Sometimes I hear Christians say, that different Christian denominations need to lay aside our differences and unite for the cause of Christ.
I both agree and disagree with that statement.
I agree that we should all get along and work together to help our cities come to know Jesus Christ.
Tonight I went to a prayer meeting with some other pastors from Eger, and I will have another one later this week. Our church often takes part and sometimes organizes events with brothers and sisters from different Christian denominations, and I am glad that in our church I see absolutely no hard feelings towards other groups or any elitist attitudes. Another good thing, is that our church is in a good relationship with the whole spectrum of different churches in our area.
However, I disagree that we need to lay aside our differences completely and "unite."

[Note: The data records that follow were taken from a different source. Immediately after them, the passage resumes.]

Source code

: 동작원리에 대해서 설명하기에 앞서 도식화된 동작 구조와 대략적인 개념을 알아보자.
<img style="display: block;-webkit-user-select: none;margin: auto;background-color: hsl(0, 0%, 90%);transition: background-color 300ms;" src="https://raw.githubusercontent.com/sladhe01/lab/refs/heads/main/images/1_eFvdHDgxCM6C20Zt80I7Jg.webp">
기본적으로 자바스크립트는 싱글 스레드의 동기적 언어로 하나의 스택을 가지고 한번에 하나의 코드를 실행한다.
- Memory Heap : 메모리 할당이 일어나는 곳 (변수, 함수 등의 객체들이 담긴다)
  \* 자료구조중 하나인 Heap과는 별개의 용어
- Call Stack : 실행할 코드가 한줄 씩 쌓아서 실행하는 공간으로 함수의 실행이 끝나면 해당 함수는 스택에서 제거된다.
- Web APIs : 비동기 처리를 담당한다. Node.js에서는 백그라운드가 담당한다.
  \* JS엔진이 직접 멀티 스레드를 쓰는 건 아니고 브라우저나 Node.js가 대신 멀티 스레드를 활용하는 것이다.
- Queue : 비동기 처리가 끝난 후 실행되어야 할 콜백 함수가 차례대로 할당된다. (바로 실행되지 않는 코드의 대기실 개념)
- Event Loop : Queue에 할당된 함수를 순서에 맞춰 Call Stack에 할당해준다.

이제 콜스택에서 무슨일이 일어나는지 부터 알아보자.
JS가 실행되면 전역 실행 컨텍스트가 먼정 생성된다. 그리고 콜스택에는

We don't need to unite, since we are already united in Christ - we are already part of the same family - we cannot become any more united than we already are, by doing something together. Paul said "[be] diligent to preserve the unity of the Spirit in the bond of peace." (Eph 4:3) In other words, we don't need to "create" unity, we just need to "preserve" it - not tear it apart or stir up dissension.
Some would say, "Well, yes, but that is just passive unity - we need to also have active unity." The reason "active unity" doesn't always work well, is because many times when someone organizes one of these interdenominational "let's all do something together" events, they don't really want to work together - they just want other people to do their thing, and the other people, understandably, don't like that.

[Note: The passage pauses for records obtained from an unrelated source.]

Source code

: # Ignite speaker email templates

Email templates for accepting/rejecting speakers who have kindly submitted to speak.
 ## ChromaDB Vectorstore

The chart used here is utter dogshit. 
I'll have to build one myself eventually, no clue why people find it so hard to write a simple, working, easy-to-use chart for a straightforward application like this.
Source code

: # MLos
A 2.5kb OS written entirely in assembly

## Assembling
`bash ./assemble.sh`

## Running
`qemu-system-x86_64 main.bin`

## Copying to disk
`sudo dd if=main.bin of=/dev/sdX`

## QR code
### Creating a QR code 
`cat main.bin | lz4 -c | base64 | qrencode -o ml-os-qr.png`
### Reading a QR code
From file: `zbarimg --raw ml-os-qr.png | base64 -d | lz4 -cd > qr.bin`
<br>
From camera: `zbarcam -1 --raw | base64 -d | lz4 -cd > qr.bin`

And I don't think that unity means completely laying aside our differences either. I think that, for the most part, we should celebrate our differences. There are lots of different types of people, and there are different styles of worship, which some relate to better than others. Different Christian groups reach different types of people because of their different styles.

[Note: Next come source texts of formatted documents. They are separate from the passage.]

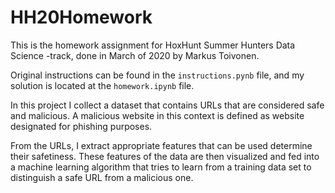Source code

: # HH20Homework
This is the homework assignment for HoxHunt Summer Hunters Data Science -track, done in March of 2020 by Markus Toivonen.

Original instructions can be found in the `instructions.pynb` file, and my solution is located at the `homework.ipynb` file. 

In this project I collect a dataset that contains URLs that are considered safe and malicious. A malicious website in this context is defined as website designated for phishing purposes.

From the URLs, I extract appropriate features that can be used determine their safetiness. These features of the data are then visualized and fed into a machine learning algorithm that tries to learn from a training data set to distinguish a safe URL from a malicious one.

Here's an example of two groups of Christians who are not celebrating their differences.
Greek Orthodox and Armenian Orthodox monks were preparing for a ceremony in the Church of the Holy Sepulcher in Jerusalem this past Sunday, when a disagreement led to a full-on brawl, which had to be broken up by the police.
Here's a video, and here's the article about what happened.
I don't think this is what Paul meant when he said "fight the good fight of faith," and I hope that things never get to this between any of the churches in Eger!